„Ich möchte diesen Sommer noch einmal richtig genießen, bevor ich im nächsten Jahr mein Examen mache und ins praktische Jahr übergehe. Deshalb möchte ich alles ausprobieren, was ich schon immer mal wollte, bevor es dann nicht mehr geht.“
Und das tut sie tatsächlich. Einen Termin mit Kristin zu finden, an dem sie noch nicht verplant ist, ist gar nicht so einfach. Spieleabende, Sportkurse, Kurztrips, Family-Besuche – Kristin hat immer etwas vor. Ich beneide sie ein wenig.
„Mach das doch auch“, sagt sie in meine Gedanken hinein, als sie sieht, dass ich zögerlich bin.

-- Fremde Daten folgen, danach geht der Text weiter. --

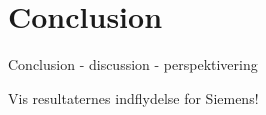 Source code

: \chapter{Conclusion}

Conclusion - discussion - perspektivering

Vis resultaternes indflydelse for Siemens!
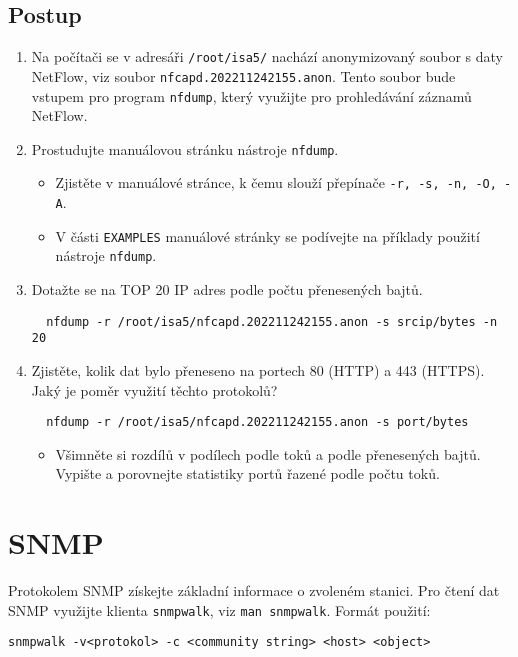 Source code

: \subsection*{Postup}
\begin{enumerate}
  \item Na počítači se v adresáři {\tt /root/isa5/} nachází anonymizovaný soubor s daty NetFlow, viz soubor \texttt{nfcapd.202211242155.anon}. Tento soubor bude vstupem pro program  {\tt nfdump}, který využijte pro prohledávání záznamů NetFlow.
  \item Prostudujte manuálovou stránku nástroje {\tt nfdump}.
    \begin{itemize}
      \item Zjistěte v manuálové stránce, k čemu slouží přepínače {\tt -r, -s, -n, -O, -A}.
      \item V části {\tt EXAMPLES} manuálové stránky se podívejte na příklady použití nástroje {\tt nfdump}.
    \end{itemize}
  \item Dotažte se na TOP 20 IP adres podle počtu přenesených bajtů. 
\begin{verbatim}
  nfdump -r /root/isa5/nfcapd.202211242155.anon -s srcip/bytes -n 20
\end{verbatim}
  \item Zjistěte, kolik dat bylo přeneseno na portech 80 (HTTP) a 443 (HTTPS). Jaký je poměr využití těchto protokolů?
\begin{verbatim}
  nfdump -r /root/isa5/nfcapd.202211242155.anon -s port/bytes 
\end{verbatim}
   \begin{itemize}
     \item Všimněte si rozdílů v podílech podle toků a podle přenesených bajtů. Vypište a porovnejte statistiky portů řazené podle počtu toků.
   \end{itemize}
\end{enumerate}

\section{SNMP}
Protokolem SNMP získejte základní informace o zvoleném stanici. Pro čtení dat SNMP využijte klienta \texttt{snmpwalk}, viz \texttt{man snmpwalk}. Formát použití:

\begin{verbatim}
snmpwalk -v<protokol> -c <community string> <host> <object>
\end{verbatim}


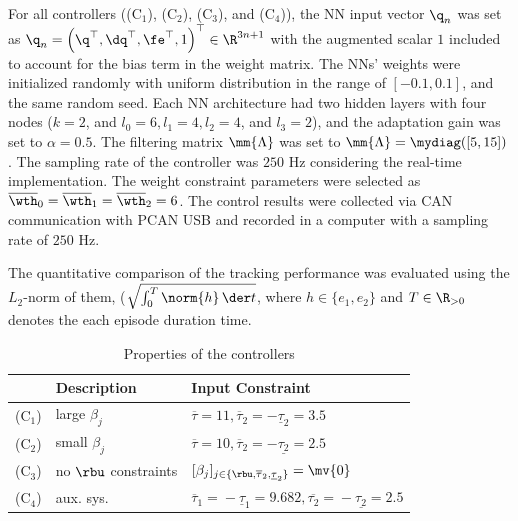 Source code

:\documentclass[lettersize,journal]{IEEEtran}
\begin{document}
\hfill

For all controllers ((C$_1$), (C$_2$), (C$_3$), and (C$_4$)), the NN input vector ${\q}_n$ was set as ${\q}_n=\left(\q^\top,\dq^\top,\fe^\top,1\right)^\top\in\R^{3n+1}$ with the augmented scalar $1$ included to account for the bias term in the weight matrix. 
The NNs' weights were initialized randomly with uniform distribution in the range of $[-0.1,0.1]$, and the same random seed.
Each NN architecture had two hidden layers with four nodes (\ie $k=2$, and $l_0=6, l_1=4, l_2=4$, and $l_3=2$), and the adaptation gain was set to $\alpha=0.5$.
The filtering matrix $\mm{\Lambda}$ was set to $\mm{\Lambda}=\mydiag([5,15])$.
The sampling rate of the controller was $250$ Hz considering the real-time implementation.
The weight constraint parameters were selected as $\overline\wth_0=\overline\wth_1=\overline\wth_2=6$.
The control results were collected via CAN communication with PCAN USB  and recorded in a computer with a sampling rate of $250$ Hz.

The quantitative comparison of the tracking performance was evaluated using the $L_2$-norm of them, (\ie $\sqrt{\int_0^T\norm{h}\,\der t}$, where $h\in\{e_1,e_2\}$ and $T\in\R_{>0}$ denotes the each episode duration time.

\begin{table}[t]
    \renewcommand{\arraystretch}{1.3}
    \caption{Properties of the controllers}
    \label{table:controller}
    \centering
    \begin{tabular}{c l l}
    \hline
        \!&\!\bf{Description}\!&\!\bf{Input Constraint}\!\\
    \hline
    \hline
        (C$_1$)\!&\!large $\beta_j$\!&\!$\overline{\tau}=11,\overline{\tau}_2=-\underline{\tau}_2=3.5$ \\
    \hline
        (C$_2$)\!&\!small $\beta_j$\!&\!$\overline{\tau}=10,\overline{\tau}_2=-\underline{\tau_2}=2.5$ \\
    \hline
        (C$_3$)\!&\!no $\rbu$ constraints\!&\!$[\beta_j]_{j\in\{\rbu,\overline{\tau}_2,\underline{\tau}_2\}}=\mv{0}$ \\
    \hline
        (C$_4$)\!&\!aux. sys.\!&\!$\overline{\tau}_1\!=\!-\underline{\tau}_1\!=\!9.682,\overline{\tau_2}\!=\!-\underline{\tau_2}\!=\!2.5$\!\\
    \hline
    \end{tabular}
    \label{table:controllers}
\end{table}
\end{document}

„Ich weiß nicht, irgendwie bin ich nicht so der Typ dafür, mich ständig mit neuen Dingen oder Menschen zu konfrontieren.“
Ich fühle mich hin- und hergerissen. Einerseits beneidete ich Kristin dafür, dass sie ständig auf Achse ist, jeden Tag eine andere Verabredung hat und neue Dinge ausprobiert. Andererseits bin ich eher der Typ für echte und enge Verbindungen, für Kontinuität und Stabilität.
Ich probiere sehr gerne neue Dinge aus, so ist das nicht. Nicht ohne Grund führen wir das Gespräch nach unserem gemeinsamen Sportkurs, den ich mit ihr belegt habe. Aber sie betreibt das Ausprobieren in einem Tempo, dass ich kaum mehr mitkomme. Ich glaube, dieses Tempo beeindruckt mich etwas. Oder schüchtert es mich ein? Wir leben in einer so schnelllebigen Zeit, dass mich dieses Tempo nicht mehr wundern sollte. Aber es ist nicht mein Tempo.
Ich absolviere gerade den Sportkurs mit ihr, dieser ist einmal wöchentlich und geht maximal 10 Wochen. Danach probiere ich gerne einen neuen Kurs aus. Aber wieso sollte ich dies parallel tun?
Wenn wir uns immer mehr und immer mehr aufhalsen, wo bleibt dann noch die Zeit
zum Verarbeiten, Innehalten und Genießen?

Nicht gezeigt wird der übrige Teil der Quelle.